“Soon after” Yale graduate student Kevin Jiang was shot dead in New Haven’s Goatville neighborhood, North Haven police encountered MIT researcher Qinxuan Pan — and they let him go.
Now a nationwide manhunt is on to find Pan, who is wanted for questioning in the murder.
New Haven Police Chief Otoniel Reyes revealed that information Wednesday at a 5 p.m. press conference on the front steps of police department headquarters at 1 Union Ave.
Reyes said authorities are looking for Pan to question him about Jiang’s murder. He said Pan is at large out of state, and considered armed and dangerous.
He is a “person of interest” in the case, not officially a “suspect,” Reyes said. “We are not prepared to identify him as the shooter.”
He asked anyone with information on his whereabouts to contact New Haven detectives at 203 946‑6304.
“Extreme caution should be used if you come into contact with this individual,” Reyes said. “We believe that he is outside of the state.”
The chief offered the update as rumors have swirled in town about the murder. He made clear that police believe that was not a random act that involved a local perpetrator or reflected a broader danger to the New Haven public.
He was accompanied at the press conference by representatives of the FBI, State’s Attorney’s Office, and Yale Police Department, which are all involved in the investigation.
The murder took place at 8:30 p.m. Saturday night Feb. 6 on Lawrence Street between Nash and Nicoll.
Prior to the killing, Kevin Jiang, a 26-year-old graduate student at Yale’s forestry school, had left the apartment of Zion Perry, a Yale graduate student. (He lived with his mother in West Haven.) Jiang and Perry became engaged a week earlier. They had met and started dating a year earlier than that, when Perry was still an undergraduate at the Massachusetts Institute of Technology (MIT), where Qinxuan Pan is a researcher in computer science and artificial intelligence.
Out on Lawrence Street, someone shot Jiang multiple times at close range, then fled. Police believe Pan “was in the vicinity” at the time of the shooting.
A collision occurred before the shooting; Jiang’s car had been damaged.
“Soon after” the shooting, according to Reyes, North Haven police were called about a suspicious vehicle and man by railroad train tracks.

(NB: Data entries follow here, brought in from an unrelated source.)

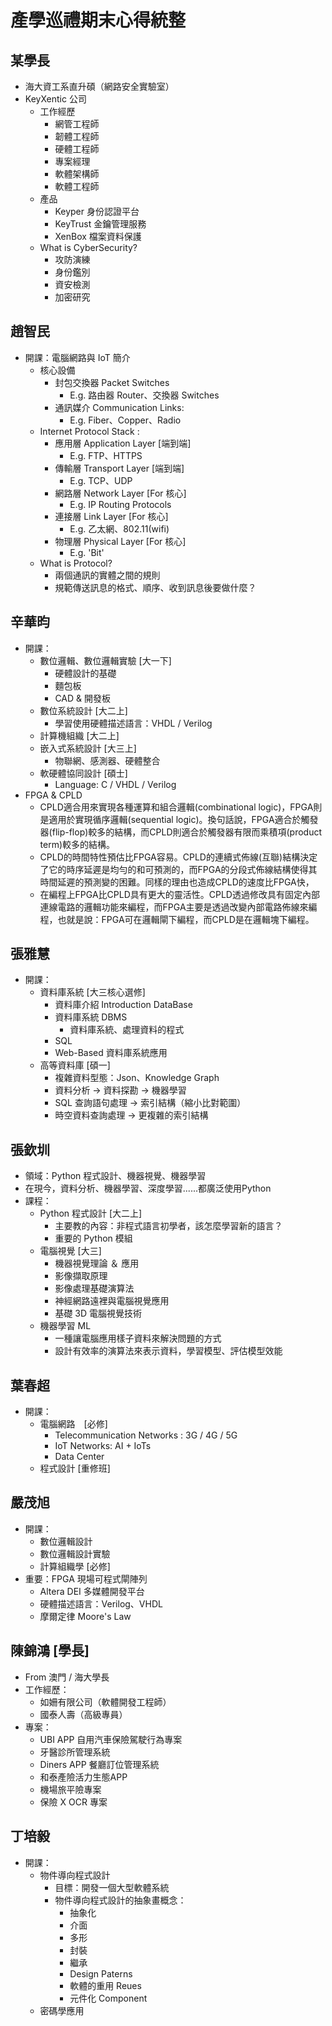 # 產學巡禮期末心得統整

## 某學長
- 海大資工系直升碩（網路安全實驗室）
- KeyXentic 公司 
    - 工作經歷
    	- 網管工程師
    	- 韌體工程師
    	- 硬體工程師
    	- 專案經理
    	- 軟體架構師
    	- 軟體工程師
    - 產品
        - Keyper 身份認證平台
        - KeyTrust 金鑰管理服務
        - XenBox 檔案資料保護
    - What is  CyberSecurity?
        - 攻防演練
        - 身份鑑別
        - 資安檢測
        - 加密研究
## 趙智民
- 開課：電腦網路與 IoT 簡介
    - 核心設備
        - 封包交換器 Packet Switches
            - E.g. 路由器 Router、交換器 Switches
        - 通訊媒介 Communication Links:
            - E.g. Fiber、Copper、Radio
    - Internet Protocol Stack :
        - 應用層 Application Layer [端到端]
            - E.g. FTP、HTTPS
        - 傳輸層 Transport Layer [端到端]
            - E.g. TCP、UDP
        - 網路層 Network Layer [For 核心]
            - E.g. IP Routing Protocols
        - 連接層 Link Layer [For 核心]
            - E.g. 乙太網、802.11(wifi)
        - 物理層 Physical Layer [For 核心]
            - E.g. 'Bit'
    - What is Protocol?
        - 兩個通訊的實體之間的規則
        - 規範傳送訊息的格式、順序、收到訊息後要做什麼？
## 辛華昀 
- 開課：
    - 數位邏輯、數位邏輯實驗 [大一下]
        - 硬體設計的基礎
        - 麵包板
        - CAD & 開發板
    - 數位系統設計 [大二上]
        - 學習使用硬體描述語言：VHDL / Verilog
    - 計算機組織 [大二上]
    - 嵌入式系統設計 [大三上]
        - 物聯網、感測器、硬體整合
    - 軟硬體協同設計 [碩士]
        - Language: C / VHDL / Verilog
- FPGA & CPLD
    - CPLD適合用來實現各種運算和組合邏輯(combinational logic)，FPGA則是適用於實現循序邏輯(sequential logic)。換句話說，FPGA適合於觸發器(flip-flop)較多的結構，而CPLD則適合於觸發器有限而乘積項(product term)較多的結構。
    - CPLD的時間特性預估比FPGA容易。CPLD的連續式佈線(互聯)結構決定了它的時序延遲是均勻的和可預測的，而FPGA的分段式佈線結構使得其時間延遲的預測變的困難。同樣的理由也造成CPLD的速度比FPGA快，
    - 在編程上FPGA比CPLD具有更大的靈活性。CPLD透過修改具有固定內部連線電路的邏輯功能來編程，而FPGA主要是透過改變內部電路佈線來編程，也就是說：FPGA可在邏輯閘下編程，而CPLD是在邏輯塊下編程。
## 張雅慧
- 開課：
    - 資料庫系統 [大三核心選修]
        - 資料庫介紹 Introduction DataBase
        - 資料庫系統 DBMS
            - 資料庫系統、處理資料的程式
        - SQL
        - Web-Based 資料庫系統應用
    - 高等資料庫 [碩一]
        - 複雜資料型態：Json、Knowledge Graph
        - 資料分析 -> 資料探勘 -> 機器學習
        - SQL 查詢語句處理 -> 索引結構（縮小比對範圍）
        - 時空資料查詢處理 -> 更複雜的索引結構
## 張欽圳 
- 領域：Python 程式設計、機器視覺、機器學習
- 在現今，資料分析、機器學習、深度學習......都廣泛使用Python
- 課程：
    - Python 程式設計 [大二上]
        - 主要教的內容：非程式語言初學者，該怎麼學習新的語言？
        - 重要的 Python 模組
    - 電腦視覺 [大三]
        - 機器視覺理論 ＆ 應用 
        - 影像擷取原理
        - 影像處理基礎演算法
        - 神經網路遠裡與電腦視覺應用
        - 基礎 3D 電腦視覺技術
    - 機器學習 ML
        - 一種讓電腦應用樣子資料來解決問題的方式
        - 設計有效率的演算法來表示資料，學習模型、評估模型效能
## 葉春超
- 開課：
    - 電腦網路　[必修]
        - Telecommunication Networks : 3G / 4G / 5G
        - IoT Networks: AI + IoTs
        - Data Center
    - 程式設計 [重修班]
## 嚴茂旭
- 開課：
    - 數位邏輯設計
    - 數位邏輯設計實驗
    - 計算組織學 [必修] 
- 重要：FPGA 現場可程式閘陣列
    - Altera DEI 多媒體開發平台
    - 硬體描述語言：Verilog、VHDL
    - 摩爾定律 Moore's Law
## 陳錦鴻 [學長] 
- From 澳門 / 海大學長
- 工作經歷：
    - 如姍有限公司（軟體開發工程師）
    - 國泰人壽（高級專員）
- 專案：
    - UBI APP 自用汽車保險駕駛行為專案
    - 牙醫診所管理系統
    - Diners APP 餐廳訂位管理系統
    - 和泰產險活力生態APP
    - 機場旅平險專案
    - 保險 X OCR 專案
## 丁培毅
- 開課：
    - 物件導向程式設計
        - 目標：開發一個大型軟體系統
        - 物件導向程式設計的抽象畫概念：
            - 抽象化
            - 介面
            - 多形
            - 封裝
            - 繼承
            - Design Paterns
            - 軟體的重用 Reues
            - 元件化 Component
    - 密碼學應用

The man was acting oddly.
That man was Pan.
Police arrived and questioned him. They subsequently left him at Best Western Hotel.
Pan subsequently fled. Now federal, state and local police are searching for him nationwide.
It turned out that the vehicle he was driving had been stolen out of Massachusetts.
North Haven Police Chief Kevin Glenn, whom the department said serves as its public information officer, could not be reached for comment.
Police have a warrant for Pan’s arrest for possession of a stolen vehicle. If Pan is captured, his bond would be set at $300,000 and he would face extradition to New Haven.
The New Haven police department’s homicide unit has been working the case intensely since the murder, as it does as a team in the initial days after a homicide, when leads are freshest.
“We are exploring the information” gained “in that North Haven “encounter,” as well as other information obtained since that night, Reyes said.
Pan, a PhD student, is a researcher at MIT’s Computer Science and Artificial Intelligence Laboratory (CSAIL). It is billed as “one of the world’s most important centers of computer science and information technology research.”
A native of Shanghai, Pan is the co-owner of a house in Malden, Mass. valued at $667,400, according to that city’s assessor’s database. He has been on a team at MIT working on a project called “Omniscope.” Pan is also an accomplished pianist.
New Haven and North Haven police in recent days have returned to the spot where Pan was last seen in that town, checking out the Best Western, the Arby’s next door, and a scrap metal yard on Universal Drive.
Note: An earlier version of this story inaccurately used the word “in custody” for the encounter between North Haven police and Qinxuan Pan. North Haven police never arrested or took Mr. Pan into custody.